Herzchen und BFF-Treueschwüre gibt es überall – wir widmen den Tag der Freundschaft all den Freund*innen, mit denen wir aus verschiedenen Gründen nicht mehr befreundet sind.
Best friends forever?
Nicole und ich hatten ein Freundschaftsbuch – eine Art gemeinsam geführtes Tagebuch, in das wir in Briefform abwechselnd schrieben, was uns bewegte. Analog-Whatsapp, wenn man so will. Darüber hinaus telefonierten wir jeden Abend, bevor wir uns am nächsten Tag in der Schule sahen. Kurz: Wir waren unzertrennlich.
Das ist Ewigkeiten her, wir waren noch Teenager und ich habe Nicole seit bestimmt sechs Jahren nicht mehr gesehen. Alles ist okay, wir haben uns nicht gestritten. Dank Facebook weiß ich, dass es ihr gut geht. Wenn ich eines unserer damaligen Lieblingslieder höre, lächle ich. Es war schön.

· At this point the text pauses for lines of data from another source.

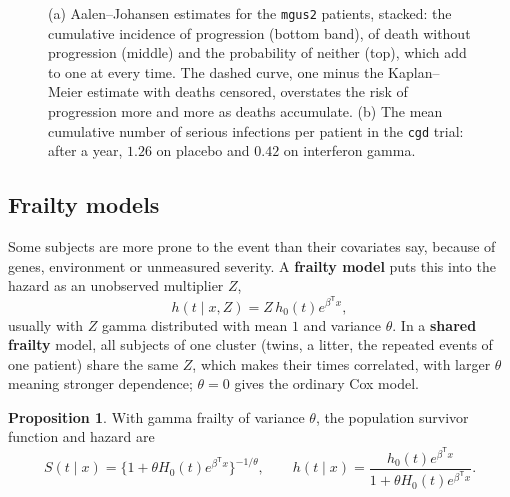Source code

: \documentclass[11pt,a4paper]{article}
\numberwithin{equation}{section}
\theoremstyle{definition}
\newtheorem{prop}[thm]{Proposition}
\begin{document}
\begin{figure}[H]
\caption{(a) Aalen--Johansen estimates for the \texttt{mgus2} patients, stacked: the cumulative incidence of progression (bottom band), of death without progression (middle) and the probability of neither (top), which add to one at every time. The dashed curve, one minus the Kaplan--Meier estimate with deaths censored, overstates the risk of progression more and more as deaths accumulate. (b) The mean
cumulative number of serious infections per patient in the \texttt{cgd} trial: after a year, $1.26$ on placebo and $0.42$ on interferon gamma.}
\label{fig:cif}
\end{figure}

\subsection{Frailty models}
\label{ssec:frailty}

Some subjects are more prone to the event than their covariates say, because of genes, environment or unmeasured severity. A \textbf{frailty model} puts this into the hazard as an unobserved multiplier $Z$,
\[
h(t \mid x, Z) = Z\,h_0(t)e^{\beta^{\mathsf T}x} ,
\]
usually with $Z$ gamma distributed with mean $1$ and variance $\theta$. In a \textbf{shared frailty} model, all subjects of one cluster (twins, a litter, the repeated events of one patient) share the same $Z$, which makes their times correlated, with larger $\theta$ meaning stronger dependence; $\theta = 0$ gives the ordinary Cox model.

\begin{prop}
\label{prop:gammafrailty}
With gamma frailty of variance $\theta$, the population survivor function and hazard are
\[
S(t \mid x) = \big\{1 + \theta H_0(t)e^{\beta^{\mathsf T}x}\big\}^{-1/\theta} , \qquad h(t \mid x) = \frac{h_0(t)e^{\beta^{\mathsf T}x}}{1 + \theta H_0(t)e^{\beta^{\mathsf T}x}} .
\]
\end{prop}
\end{document}
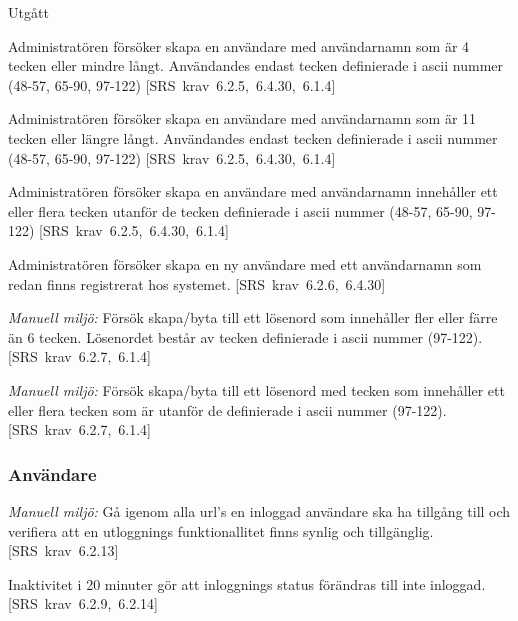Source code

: \documentclass[a4paper]{article}
\def\reqinside{\hfil\penalty 100 \hfilneg \hbox}
\def \req [#1]{\reqinside{[SRS krav #1]}}
\begin{document}
\begin{appendices}
\begin{FT}
\item
Utgått

\item
Administratören försöker skapa en användare med användarnamn som är 4 tecken eller mindre långt. Användandes endast tecken definierade i ascii nummer (48-57, 65-90, 97-122)
\req[6.2.5, 6.4.30, 6.1.4]

\item
Administratören försöker skapa en användare med användarnamn som är 11 tecken eller längre långt.
Användandes endast tecken definierade i ascii nummer (48-57, 65-90, 97-122)
\req[6.2.5, 6.4.30, 6.1.4]

\item
Administratören försöker skapa en användare med användarnamn innehåller ett eller flera tecken utanför de tecken definierade i ascii nummer (48-57, 65-90, 97-122)
\req[6.2.5, 6.4.30, 6.1.4]

\item
Administratören försöker skapa en ny användare med ett användarnamn som redan finns registrerat hos systemet.
\req[6.2.6, 6.4.30]

\item
\emph{Manuell miljö:} Försök skapa/byta till ett lösenord som innehåller fler eller färre än 6 tecken. Lösenordet består av tecken definierade i ascii nummer (97-122).
\req[6.2.7, 6.1.4]

\item
\emph{Manuell miljö:} Försök skapa/byta till ett lösenord med tecken som innehåller ett eller flera tecken som är utanför de definierade i ascii nummer (97-122).
\req[6.2.7, 6.1.4]
\end{FT}

\subsubsection{Användare}

\begin{FT}
\item
\emph{Manuell miljö:} Gå igenom alla url's en inloggad användare ska ha tillgång till och verifiera att en utloggnings funktionallitet finns synlig och tillgänglig.
\req[6.2.13]

\item
Inaktivitet i 20 minuter gör att inloggnings status förändras till inte inloggad.
\req[6.2.9, 6.2.14]
\end{FT}


\end{appendices}
\end{document}
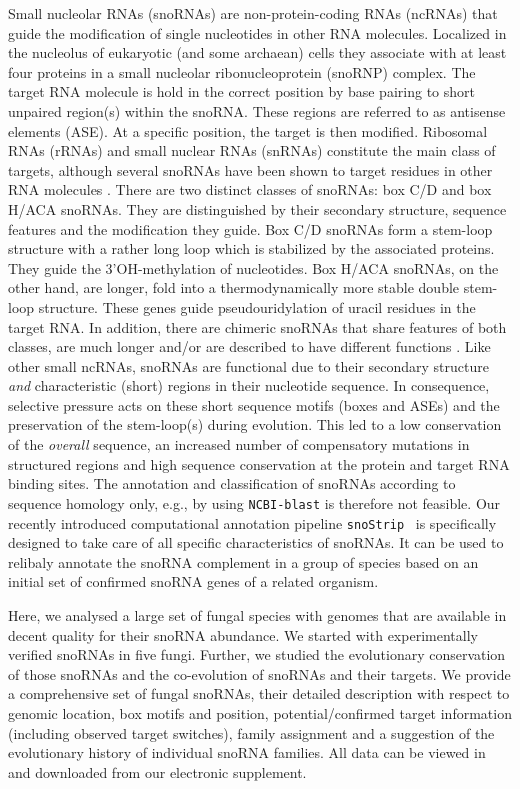 \documentclass[preprint,3p,times,twocolumn]{elsarticle}
\newcommand{\snostrip}{\texttt{snoStrip}}
\begin{document}
Small nucleolar RNAs (snoRNAs) are non-protein-coding RNAs (ncRNAs)
that guide the modification of single nucleotides in other RNA
molecules.  Localized in the nucleolus of eukaryotic (and some
archaean) cells they associate with at least four proteins in a small
nucleolar ribonucleoprotein (snoRNP) complex.  The target RNA molecule
is hold in the correct position by base pairing to short unpaired
region(s) within the snoRNA.  These regions are referred to as
antisense elements (ASE).  At a specific position, the target is then
modified.  Ribosomal RNAs (rRNAs) and small nuclear RNAs (snRNAs)
constitute the main class of targets, although several snoRNAs have
been shown to target residues in other RNA molecules
\cite{Clouet_d'Orval:2001, Dennis:2001, Uliel:2004, Cavaillé:2000,
  Kishore:2006, Kiss:2002, Matera:2007, Bratkovi:2011}.  There are two
distinct classes of snoRNAs: box C/D and box H/ACA snoRNAs.  They are
distinguished by their secondary structure, sequence features and the
modification they guide.  Box C/D snoRNAs form a stem-loop structure
with a rather long loop which is stabilized by the associated
proteins.  They guide the 3'OH-methylation of nucleotides.  Box H/ACA
snoRNAs, on the other hand, are longer, fold into a thermodynamically
more stable double stem-loop structure.  These genes guide
pseudouridylation of uracil residues in the target RNA.  In addition,
there are chimeric snoRNAs that share features of both classes, are
much longer and/or are described to have different functions
\cite{Darzacq:2002}.  Like other small ncRNAs, snoRNAs are functional
due to their secondary structure \emph{and} characteristic (short)
regions in their nucleotide sequence.  In consequence, selective
pressure acts on these short sequence motifs (boxes and ASEs) and the
preservation of the stem-loop(s) during evolution.  This led to a low
conservation of the \emph{overall} sequence, an increased number of
compensatory mutations in structured regions and high sequence
conservation at the protein and target RNA binding sites.  The
annotation and classification of snoRNAs according to sequence
homology only, e.g., by using \texttt{NCBI-blast} \cite{Altschul:1990}
is therefore not feasible.  Our recently introduced computational
annotation pipeline \snostrip\ \cite{Bartschat:2014} is specifically
designed to take care of all specific characteristics of snoRNAs.  It
can be used to relibaly annotate the snoRNA complement in a group of
species based on an initial set of confirmed snoRNA genes of a related
organism.

Here, we analysed a large set of fungal species with genomes that are
available in decent quality for their snoRNA abundance.  We started
with experimentally verified snoRNAs in five fungi.  Further, we
studied the evolutionary conservation of those snoRNAs and the
co-evolution of snoRNAs and their targets. We provide a comprehensive
set of fungal snoRNAs, their detailed description with respect to
genomic location, box motifs and position, potential/confirmed target
information (including observed target switches), family assignment
and a suggestion of the evolutionary history of individual snoRNA
families.  All data can be viewed in and downloaded from our
electronic supplement.
\end{document}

Warum trennen sich Freund*innen?
Aber wie kann es passieren, dass zwei Menschen so innig miteinander und dann gar nicht mehr befreundet sind? „Weil sich beide unterschiedlich entwickeln können“, erklärt der Psychotherapeut und Buchautor Dr. Wolfgang Krüger („Freundschaft: Beginnen, verbessern gestalten“). Eine Durchschnitts-Freundschaft hält fünf bis sieben Jahre.
Manchmal lebt man sich auseinander wie Nicole und ich, manchmal streitet man sich und spricht kein Wort mehr miteinander, manchmal sind bestimmte Freunde nur während einer schweren Krise an unserer Seite und entfernen sich danach einfach schleichend wieder. All das ist der normale Lauf der Dinge.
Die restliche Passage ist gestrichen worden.